[Exercise brief]:
Across the entries below, determine how many lines include the word "Detection". State only the resulting number.

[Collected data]
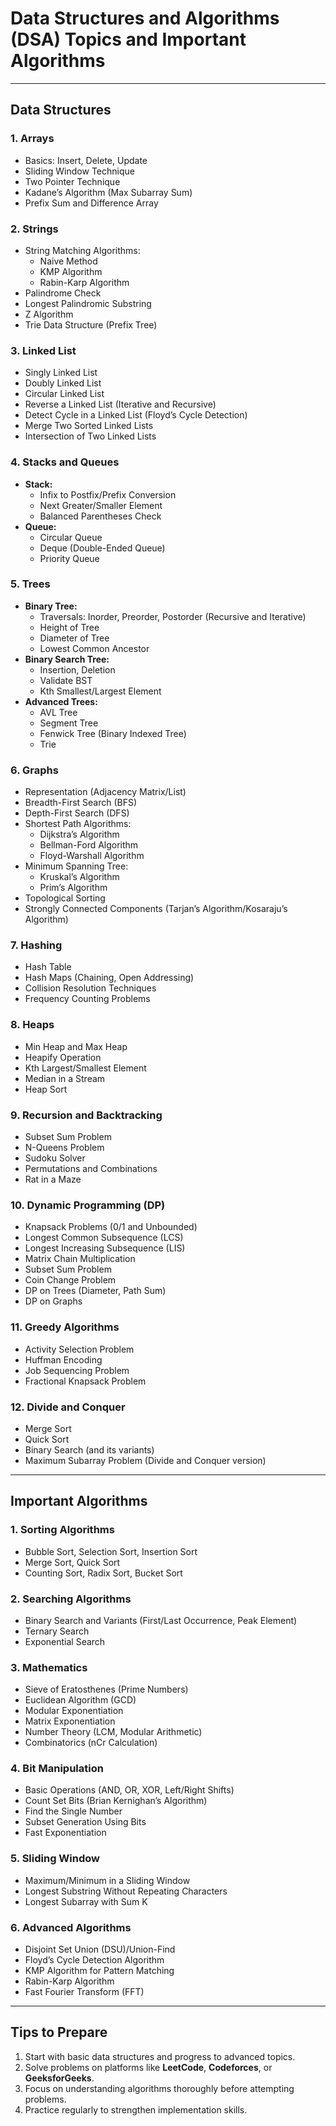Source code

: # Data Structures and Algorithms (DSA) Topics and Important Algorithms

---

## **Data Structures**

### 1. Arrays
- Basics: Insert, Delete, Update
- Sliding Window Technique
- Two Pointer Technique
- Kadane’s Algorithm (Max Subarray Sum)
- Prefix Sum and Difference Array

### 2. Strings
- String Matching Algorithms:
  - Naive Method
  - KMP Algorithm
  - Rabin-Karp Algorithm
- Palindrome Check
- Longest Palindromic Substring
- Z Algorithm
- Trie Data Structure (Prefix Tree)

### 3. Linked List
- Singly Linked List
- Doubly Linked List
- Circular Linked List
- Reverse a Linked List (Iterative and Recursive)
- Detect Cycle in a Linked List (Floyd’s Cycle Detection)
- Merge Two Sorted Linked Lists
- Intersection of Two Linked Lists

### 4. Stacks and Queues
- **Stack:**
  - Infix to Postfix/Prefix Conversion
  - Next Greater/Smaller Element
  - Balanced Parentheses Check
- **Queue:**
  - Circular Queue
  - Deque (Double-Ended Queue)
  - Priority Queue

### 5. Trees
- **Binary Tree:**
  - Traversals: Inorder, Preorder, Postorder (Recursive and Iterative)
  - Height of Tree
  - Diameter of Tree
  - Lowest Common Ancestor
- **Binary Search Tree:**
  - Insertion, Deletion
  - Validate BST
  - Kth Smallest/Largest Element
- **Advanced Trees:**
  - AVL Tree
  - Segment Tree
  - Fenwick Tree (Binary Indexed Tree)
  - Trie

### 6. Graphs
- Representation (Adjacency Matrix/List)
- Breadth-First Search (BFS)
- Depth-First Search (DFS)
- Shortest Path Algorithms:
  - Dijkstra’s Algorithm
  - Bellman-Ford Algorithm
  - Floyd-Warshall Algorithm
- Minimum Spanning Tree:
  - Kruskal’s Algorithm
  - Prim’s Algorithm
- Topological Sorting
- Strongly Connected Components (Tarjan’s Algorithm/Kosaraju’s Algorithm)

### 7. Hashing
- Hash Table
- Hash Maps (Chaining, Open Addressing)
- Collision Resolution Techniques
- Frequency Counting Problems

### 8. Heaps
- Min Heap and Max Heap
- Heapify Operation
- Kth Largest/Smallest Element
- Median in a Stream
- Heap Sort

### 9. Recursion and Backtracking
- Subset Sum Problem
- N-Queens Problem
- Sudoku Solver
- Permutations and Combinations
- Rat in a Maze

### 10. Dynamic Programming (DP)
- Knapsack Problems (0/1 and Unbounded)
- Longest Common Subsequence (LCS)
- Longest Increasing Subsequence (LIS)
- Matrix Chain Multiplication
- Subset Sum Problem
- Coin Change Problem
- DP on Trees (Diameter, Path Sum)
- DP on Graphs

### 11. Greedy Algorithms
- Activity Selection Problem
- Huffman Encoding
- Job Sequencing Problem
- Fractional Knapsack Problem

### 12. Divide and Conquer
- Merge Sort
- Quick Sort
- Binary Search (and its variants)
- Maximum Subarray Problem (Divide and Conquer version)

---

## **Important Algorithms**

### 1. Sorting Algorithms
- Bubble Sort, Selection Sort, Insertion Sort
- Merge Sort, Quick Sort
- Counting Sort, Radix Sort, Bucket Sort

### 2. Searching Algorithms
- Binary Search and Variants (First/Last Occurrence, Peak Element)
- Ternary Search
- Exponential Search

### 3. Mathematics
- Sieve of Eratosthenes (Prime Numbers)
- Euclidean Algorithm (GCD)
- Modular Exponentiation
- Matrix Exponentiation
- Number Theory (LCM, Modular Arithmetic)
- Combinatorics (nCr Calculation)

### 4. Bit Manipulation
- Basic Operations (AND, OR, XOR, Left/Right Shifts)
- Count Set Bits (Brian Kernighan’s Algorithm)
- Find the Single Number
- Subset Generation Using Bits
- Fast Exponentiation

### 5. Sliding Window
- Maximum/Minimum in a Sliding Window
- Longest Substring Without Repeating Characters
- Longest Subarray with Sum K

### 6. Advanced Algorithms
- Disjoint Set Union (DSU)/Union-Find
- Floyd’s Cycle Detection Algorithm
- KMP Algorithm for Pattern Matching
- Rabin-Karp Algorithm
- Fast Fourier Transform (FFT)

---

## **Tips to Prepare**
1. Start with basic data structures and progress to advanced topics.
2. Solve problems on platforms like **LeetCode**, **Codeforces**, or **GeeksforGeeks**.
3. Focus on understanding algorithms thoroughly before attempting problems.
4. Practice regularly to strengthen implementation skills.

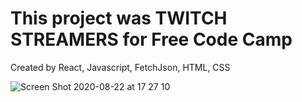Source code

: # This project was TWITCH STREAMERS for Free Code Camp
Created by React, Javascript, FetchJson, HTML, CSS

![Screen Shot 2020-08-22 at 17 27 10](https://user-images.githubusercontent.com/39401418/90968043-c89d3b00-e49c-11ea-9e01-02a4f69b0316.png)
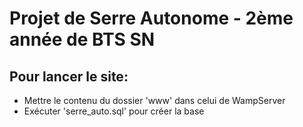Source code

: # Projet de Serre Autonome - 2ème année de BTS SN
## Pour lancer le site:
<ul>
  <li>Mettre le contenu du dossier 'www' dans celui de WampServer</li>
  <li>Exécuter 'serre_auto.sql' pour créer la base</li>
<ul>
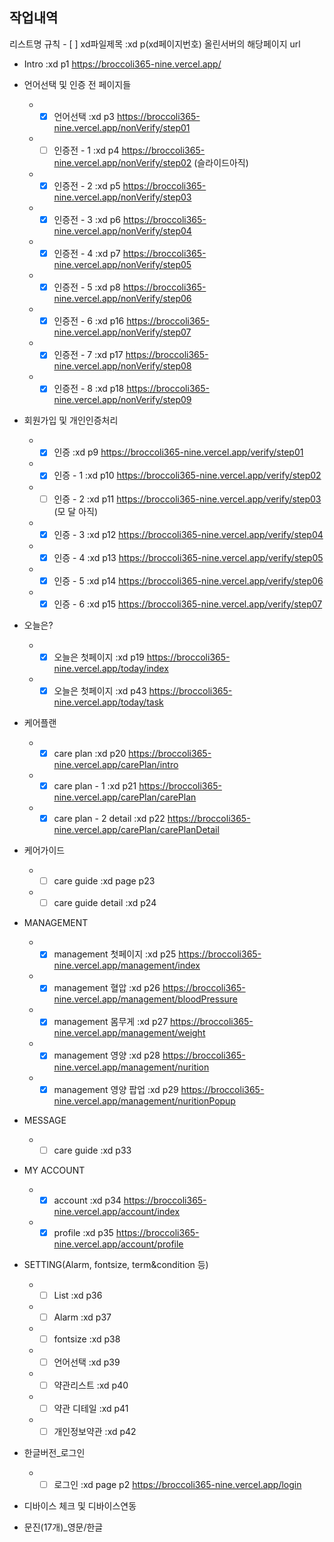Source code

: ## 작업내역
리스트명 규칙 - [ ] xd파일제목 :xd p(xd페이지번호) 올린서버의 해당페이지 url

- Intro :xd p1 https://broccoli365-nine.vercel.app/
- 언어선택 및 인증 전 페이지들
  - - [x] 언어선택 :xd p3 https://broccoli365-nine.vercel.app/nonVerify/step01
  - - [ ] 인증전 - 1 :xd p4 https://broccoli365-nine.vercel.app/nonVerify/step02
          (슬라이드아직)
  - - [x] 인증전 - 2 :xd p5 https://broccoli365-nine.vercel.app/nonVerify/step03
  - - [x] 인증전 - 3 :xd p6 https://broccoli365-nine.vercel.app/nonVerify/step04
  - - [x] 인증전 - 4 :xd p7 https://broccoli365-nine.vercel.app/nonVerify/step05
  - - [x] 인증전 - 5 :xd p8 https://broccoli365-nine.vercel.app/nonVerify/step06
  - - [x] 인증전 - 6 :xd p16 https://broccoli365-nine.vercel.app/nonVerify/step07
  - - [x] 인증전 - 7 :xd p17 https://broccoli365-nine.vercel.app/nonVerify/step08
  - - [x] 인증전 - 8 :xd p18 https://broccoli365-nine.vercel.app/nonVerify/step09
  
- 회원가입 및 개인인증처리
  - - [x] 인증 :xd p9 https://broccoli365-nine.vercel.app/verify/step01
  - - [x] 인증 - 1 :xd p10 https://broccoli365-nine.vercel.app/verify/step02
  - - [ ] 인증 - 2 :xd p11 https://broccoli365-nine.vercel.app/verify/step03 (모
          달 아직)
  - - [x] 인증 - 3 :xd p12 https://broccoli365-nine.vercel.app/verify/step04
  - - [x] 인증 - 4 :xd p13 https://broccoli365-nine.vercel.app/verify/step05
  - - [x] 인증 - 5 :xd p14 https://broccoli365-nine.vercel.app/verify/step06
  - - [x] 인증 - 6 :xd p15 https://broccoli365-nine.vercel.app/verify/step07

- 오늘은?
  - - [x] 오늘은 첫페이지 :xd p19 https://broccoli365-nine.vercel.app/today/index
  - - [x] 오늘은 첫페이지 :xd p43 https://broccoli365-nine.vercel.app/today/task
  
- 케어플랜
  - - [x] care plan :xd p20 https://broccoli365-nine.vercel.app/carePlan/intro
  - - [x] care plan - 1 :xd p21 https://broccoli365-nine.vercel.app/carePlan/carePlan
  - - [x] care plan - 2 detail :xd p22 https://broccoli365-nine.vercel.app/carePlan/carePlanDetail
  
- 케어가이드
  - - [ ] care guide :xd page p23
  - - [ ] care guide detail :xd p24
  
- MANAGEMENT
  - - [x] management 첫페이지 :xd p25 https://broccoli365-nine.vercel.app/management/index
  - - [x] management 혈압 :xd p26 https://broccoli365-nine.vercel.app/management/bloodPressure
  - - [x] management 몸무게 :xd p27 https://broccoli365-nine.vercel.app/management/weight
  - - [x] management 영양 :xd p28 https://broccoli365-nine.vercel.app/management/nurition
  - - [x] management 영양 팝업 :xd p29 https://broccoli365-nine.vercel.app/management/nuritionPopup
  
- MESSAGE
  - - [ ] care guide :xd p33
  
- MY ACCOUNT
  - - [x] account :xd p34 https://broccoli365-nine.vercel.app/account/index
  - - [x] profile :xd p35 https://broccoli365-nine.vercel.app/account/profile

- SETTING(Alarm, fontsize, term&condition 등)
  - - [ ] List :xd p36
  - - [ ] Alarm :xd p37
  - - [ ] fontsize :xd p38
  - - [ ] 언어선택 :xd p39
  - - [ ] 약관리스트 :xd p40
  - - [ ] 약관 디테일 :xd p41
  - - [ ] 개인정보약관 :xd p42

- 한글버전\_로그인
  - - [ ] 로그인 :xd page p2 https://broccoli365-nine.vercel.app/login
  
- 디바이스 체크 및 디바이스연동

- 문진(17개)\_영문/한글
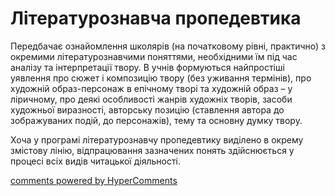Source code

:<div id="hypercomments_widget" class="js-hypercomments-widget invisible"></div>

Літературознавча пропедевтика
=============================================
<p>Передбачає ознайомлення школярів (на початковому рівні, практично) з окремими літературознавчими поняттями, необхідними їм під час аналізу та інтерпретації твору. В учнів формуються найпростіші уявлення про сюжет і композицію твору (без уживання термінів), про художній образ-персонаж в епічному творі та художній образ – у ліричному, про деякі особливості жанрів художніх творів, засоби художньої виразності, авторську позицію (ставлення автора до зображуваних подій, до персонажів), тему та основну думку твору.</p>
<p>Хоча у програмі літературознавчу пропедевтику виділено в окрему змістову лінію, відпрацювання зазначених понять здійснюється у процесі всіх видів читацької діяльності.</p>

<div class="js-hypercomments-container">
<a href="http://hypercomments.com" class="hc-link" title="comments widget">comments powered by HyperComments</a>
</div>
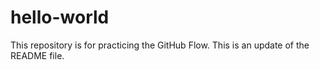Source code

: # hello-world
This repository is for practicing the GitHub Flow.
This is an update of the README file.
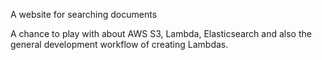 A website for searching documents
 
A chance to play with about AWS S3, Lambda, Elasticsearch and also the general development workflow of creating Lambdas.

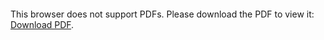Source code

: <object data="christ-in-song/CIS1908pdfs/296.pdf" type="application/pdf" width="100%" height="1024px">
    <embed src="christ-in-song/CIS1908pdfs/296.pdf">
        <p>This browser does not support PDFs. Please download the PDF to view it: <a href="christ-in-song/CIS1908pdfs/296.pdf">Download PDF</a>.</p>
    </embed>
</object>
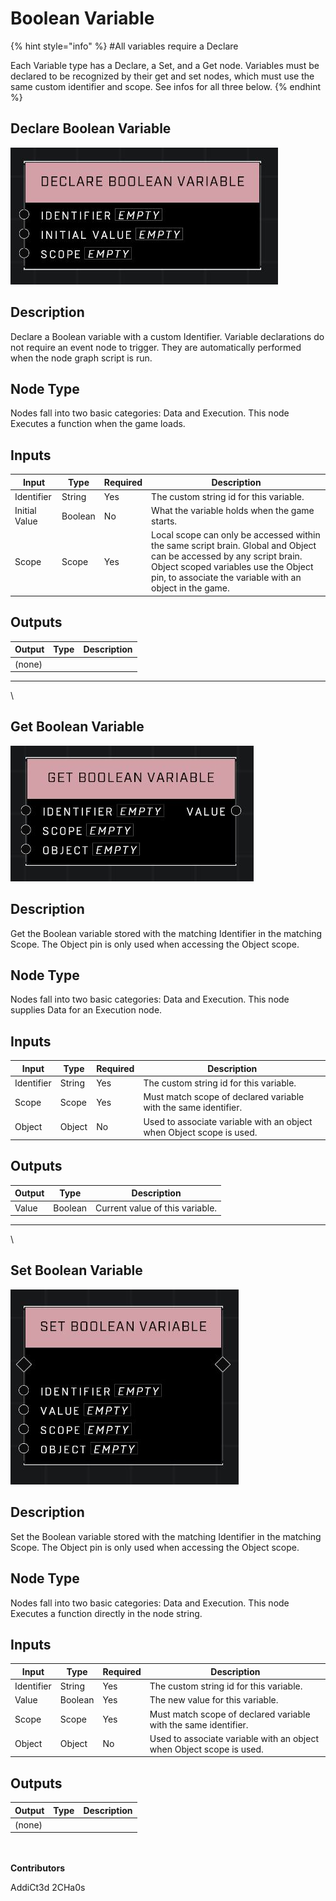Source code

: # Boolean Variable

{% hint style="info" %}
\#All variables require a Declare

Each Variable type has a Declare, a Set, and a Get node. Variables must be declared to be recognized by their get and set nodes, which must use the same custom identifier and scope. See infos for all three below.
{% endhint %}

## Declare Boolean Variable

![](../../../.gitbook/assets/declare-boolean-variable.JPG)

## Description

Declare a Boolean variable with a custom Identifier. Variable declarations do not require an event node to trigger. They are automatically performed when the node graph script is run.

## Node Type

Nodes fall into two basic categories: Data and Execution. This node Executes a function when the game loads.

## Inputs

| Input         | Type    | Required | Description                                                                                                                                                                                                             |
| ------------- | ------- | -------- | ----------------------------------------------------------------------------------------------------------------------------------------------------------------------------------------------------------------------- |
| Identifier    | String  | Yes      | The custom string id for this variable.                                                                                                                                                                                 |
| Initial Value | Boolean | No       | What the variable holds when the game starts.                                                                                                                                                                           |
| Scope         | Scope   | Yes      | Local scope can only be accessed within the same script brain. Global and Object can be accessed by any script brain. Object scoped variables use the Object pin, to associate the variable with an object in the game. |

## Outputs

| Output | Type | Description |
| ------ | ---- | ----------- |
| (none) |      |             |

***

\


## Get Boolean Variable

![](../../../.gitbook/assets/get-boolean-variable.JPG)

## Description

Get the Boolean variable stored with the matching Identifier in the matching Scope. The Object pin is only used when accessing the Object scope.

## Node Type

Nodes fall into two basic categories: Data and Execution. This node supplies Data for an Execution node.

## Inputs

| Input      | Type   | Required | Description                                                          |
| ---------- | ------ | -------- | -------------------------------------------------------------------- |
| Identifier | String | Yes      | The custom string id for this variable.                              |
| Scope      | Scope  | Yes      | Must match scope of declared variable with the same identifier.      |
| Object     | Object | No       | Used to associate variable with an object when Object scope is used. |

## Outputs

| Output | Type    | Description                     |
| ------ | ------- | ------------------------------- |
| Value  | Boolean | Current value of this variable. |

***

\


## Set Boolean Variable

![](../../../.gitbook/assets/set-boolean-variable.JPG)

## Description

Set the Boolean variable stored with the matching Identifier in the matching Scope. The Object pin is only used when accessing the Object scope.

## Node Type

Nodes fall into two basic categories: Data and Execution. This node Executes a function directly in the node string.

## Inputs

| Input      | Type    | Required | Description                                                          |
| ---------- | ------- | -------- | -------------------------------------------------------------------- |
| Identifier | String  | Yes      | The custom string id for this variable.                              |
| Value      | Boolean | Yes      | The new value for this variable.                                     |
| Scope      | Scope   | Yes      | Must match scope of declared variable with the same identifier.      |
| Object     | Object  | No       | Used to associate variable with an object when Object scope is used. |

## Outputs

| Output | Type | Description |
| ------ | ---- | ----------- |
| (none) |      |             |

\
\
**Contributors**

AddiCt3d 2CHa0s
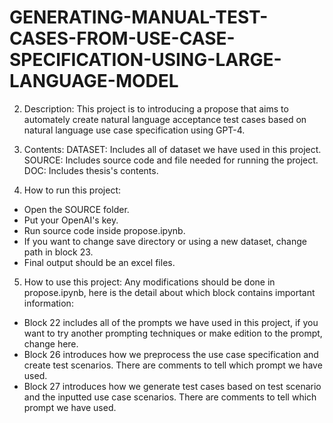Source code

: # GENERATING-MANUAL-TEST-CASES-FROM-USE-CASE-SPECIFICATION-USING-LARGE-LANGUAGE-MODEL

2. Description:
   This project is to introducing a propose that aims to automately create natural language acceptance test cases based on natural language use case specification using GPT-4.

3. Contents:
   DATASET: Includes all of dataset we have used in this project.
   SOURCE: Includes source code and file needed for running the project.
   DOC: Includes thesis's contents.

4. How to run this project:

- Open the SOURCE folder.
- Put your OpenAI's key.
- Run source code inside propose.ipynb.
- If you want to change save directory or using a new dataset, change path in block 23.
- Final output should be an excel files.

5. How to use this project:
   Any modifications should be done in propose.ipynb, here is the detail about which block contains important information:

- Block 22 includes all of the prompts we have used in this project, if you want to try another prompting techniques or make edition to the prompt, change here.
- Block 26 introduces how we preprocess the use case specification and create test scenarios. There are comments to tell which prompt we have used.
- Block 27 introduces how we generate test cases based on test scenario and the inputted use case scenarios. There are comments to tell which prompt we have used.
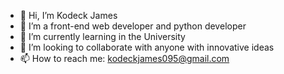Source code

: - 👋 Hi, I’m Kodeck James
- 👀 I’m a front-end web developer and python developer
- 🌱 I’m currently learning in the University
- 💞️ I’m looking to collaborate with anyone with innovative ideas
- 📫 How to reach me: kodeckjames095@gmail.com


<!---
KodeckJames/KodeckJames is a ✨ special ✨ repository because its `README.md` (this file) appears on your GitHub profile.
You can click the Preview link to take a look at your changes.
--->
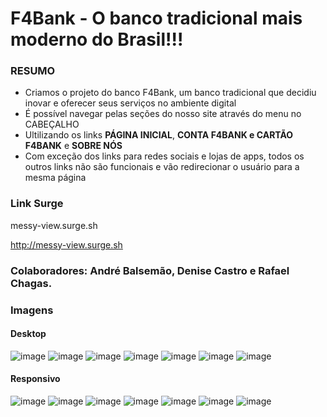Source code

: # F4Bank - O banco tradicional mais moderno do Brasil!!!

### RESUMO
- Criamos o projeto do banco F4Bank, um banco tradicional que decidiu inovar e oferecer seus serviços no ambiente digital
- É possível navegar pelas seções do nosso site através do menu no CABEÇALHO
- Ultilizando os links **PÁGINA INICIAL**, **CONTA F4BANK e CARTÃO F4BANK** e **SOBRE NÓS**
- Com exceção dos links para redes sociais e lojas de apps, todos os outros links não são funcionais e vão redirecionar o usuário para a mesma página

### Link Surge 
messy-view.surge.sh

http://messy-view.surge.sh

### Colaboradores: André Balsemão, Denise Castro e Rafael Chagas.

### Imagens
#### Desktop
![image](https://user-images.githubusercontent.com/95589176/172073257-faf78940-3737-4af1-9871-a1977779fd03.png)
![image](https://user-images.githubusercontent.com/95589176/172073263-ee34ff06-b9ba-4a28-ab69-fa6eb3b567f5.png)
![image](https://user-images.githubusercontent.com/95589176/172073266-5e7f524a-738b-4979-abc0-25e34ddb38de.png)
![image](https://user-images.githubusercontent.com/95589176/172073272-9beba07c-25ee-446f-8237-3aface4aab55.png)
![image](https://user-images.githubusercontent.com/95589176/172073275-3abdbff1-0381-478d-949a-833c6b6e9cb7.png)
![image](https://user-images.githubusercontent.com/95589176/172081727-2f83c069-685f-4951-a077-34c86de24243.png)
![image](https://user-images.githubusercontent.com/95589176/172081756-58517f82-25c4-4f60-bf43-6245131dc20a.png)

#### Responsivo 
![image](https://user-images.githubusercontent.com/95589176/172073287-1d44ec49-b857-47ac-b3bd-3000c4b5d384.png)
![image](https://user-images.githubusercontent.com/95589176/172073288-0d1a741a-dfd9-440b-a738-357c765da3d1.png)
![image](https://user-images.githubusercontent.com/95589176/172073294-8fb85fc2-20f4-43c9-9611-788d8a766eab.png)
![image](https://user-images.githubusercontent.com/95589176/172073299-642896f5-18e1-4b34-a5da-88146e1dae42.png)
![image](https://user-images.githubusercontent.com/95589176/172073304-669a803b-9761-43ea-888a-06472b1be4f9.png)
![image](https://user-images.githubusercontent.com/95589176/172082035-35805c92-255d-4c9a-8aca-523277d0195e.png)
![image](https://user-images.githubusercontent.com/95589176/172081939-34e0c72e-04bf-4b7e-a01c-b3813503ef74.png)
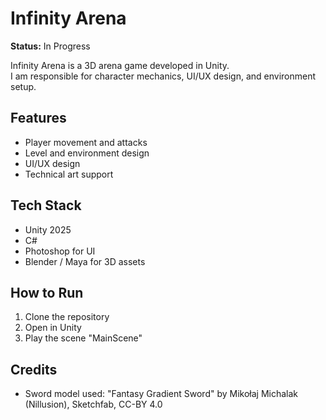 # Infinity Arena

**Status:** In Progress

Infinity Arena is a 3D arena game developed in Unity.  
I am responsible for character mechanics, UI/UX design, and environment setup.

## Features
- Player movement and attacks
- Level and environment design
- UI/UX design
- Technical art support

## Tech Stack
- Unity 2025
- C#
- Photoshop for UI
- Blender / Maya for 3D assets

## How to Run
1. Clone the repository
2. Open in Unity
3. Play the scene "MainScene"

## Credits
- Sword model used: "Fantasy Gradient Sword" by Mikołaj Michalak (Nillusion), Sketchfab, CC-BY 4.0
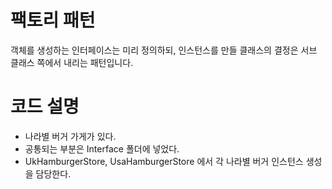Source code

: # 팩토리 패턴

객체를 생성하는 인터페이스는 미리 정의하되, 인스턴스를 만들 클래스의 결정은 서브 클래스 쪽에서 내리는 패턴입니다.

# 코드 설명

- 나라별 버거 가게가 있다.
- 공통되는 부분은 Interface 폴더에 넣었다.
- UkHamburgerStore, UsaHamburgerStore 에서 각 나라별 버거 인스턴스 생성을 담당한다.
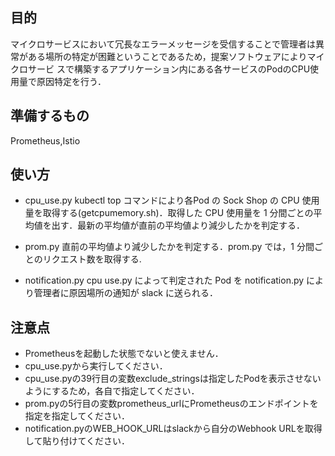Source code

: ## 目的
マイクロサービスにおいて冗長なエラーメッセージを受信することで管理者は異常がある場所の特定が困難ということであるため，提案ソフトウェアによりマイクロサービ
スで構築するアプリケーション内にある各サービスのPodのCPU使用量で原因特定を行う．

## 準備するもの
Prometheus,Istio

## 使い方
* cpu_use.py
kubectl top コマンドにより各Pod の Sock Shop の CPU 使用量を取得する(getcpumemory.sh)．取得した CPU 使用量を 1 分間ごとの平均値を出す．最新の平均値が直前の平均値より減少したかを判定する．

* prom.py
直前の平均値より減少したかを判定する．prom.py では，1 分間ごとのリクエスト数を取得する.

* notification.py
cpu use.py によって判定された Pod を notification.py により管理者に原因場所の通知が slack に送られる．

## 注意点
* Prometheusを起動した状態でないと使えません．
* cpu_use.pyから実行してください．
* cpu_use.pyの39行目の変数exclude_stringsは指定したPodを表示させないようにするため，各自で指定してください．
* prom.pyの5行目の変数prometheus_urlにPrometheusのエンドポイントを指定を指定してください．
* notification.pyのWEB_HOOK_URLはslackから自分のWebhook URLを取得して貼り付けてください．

[Your solution]:
2